→ THE PROBLEM:
What lines below hold the string "keywordtype"? Copy them all.
INFORMATION START
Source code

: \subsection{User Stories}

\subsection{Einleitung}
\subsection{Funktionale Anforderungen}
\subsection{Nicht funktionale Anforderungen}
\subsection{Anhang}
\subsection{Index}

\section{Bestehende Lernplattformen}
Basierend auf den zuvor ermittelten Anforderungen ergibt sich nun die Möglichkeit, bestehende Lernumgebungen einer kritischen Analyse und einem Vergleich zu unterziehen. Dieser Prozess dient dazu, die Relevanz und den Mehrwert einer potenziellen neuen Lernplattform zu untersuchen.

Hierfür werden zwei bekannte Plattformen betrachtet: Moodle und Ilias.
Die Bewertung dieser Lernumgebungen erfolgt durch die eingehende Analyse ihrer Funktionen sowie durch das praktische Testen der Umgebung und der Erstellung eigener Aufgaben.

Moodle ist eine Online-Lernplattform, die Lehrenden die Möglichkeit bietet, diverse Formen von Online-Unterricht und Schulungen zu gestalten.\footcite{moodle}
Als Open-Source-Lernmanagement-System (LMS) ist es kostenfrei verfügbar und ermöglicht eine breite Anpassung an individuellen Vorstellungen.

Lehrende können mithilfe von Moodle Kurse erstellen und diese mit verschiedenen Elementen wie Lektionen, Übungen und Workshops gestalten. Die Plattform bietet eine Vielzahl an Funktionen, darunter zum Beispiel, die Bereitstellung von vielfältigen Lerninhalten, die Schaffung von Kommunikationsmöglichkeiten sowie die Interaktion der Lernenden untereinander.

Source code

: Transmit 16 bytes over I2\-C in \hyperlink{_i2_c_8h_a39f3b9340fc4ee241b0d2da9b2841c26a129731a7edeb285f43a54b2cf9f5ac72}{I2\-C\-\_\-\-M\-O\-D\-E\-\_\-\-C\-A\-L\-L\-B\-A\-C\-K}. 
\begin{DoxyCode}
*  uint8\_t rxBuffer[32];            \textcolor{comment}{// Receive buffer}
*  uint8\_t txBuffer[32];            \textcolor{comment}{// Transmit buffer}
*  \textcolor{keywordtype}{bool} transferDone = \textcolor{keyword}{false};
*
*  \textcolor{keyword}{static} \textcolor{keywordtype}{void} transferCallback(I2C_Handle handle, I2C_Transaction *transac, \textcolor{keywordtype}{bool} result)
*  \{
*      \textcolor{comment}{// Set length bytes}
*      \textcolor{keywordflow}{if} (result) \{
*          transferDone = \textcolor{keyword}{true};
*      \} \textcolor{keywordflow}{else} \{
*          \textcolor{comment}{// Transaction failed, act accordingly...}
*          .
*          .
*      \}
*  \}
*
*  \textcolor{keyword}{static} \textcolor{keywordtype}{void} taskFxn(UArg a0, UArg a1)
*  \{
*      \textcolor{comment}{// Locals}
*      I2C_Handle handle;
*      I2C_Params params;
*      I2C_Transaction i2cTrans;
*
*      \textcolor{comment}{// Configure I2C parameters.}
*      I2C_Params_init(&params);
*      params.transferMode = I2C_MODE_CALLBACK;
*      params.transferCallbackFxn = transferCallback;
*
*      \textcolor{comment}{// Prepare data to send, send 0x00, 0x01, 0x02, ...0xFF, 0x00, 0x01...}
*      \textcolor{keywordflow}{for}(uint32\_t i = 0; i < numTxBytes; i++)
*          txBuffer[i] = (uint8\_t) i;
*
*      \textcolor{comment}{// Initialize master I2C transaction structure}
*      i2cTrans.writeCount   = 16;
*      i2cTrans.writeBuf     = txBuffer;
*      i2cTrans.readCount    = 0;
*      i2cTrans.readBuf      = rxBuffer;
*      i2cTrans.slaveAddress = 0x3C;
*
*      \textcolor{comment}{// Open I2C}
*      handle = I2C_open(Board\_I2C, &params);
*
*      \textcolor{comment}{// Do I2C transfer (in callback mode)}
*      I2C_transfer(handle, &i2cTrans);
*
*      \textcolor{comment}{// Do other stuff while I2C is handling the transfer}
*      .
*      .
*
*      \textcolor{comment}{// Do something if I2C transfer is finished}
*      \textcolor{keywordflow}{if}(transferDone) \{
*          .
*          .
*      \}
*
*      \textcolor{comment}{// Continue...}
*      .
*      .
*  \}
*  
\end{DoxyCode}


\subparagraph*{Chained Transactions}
INFORMATION END
→ EXERCISE RESULT:
*  \textcolor{keywordtype}{bool} transferDone = \textcolor{keyword}{false};
*  \textcolor{keyword}{static} \textcolor{keywordtype}{void} transferCallback(I2C_Handle handle, I2C_Transaction *transac, \textcolor{keywordtype}{bool} result)
*  \textcolor{keyword}{static} \textcolor{keywordtype}{void} taskFxn(UArg a0, UArg a1)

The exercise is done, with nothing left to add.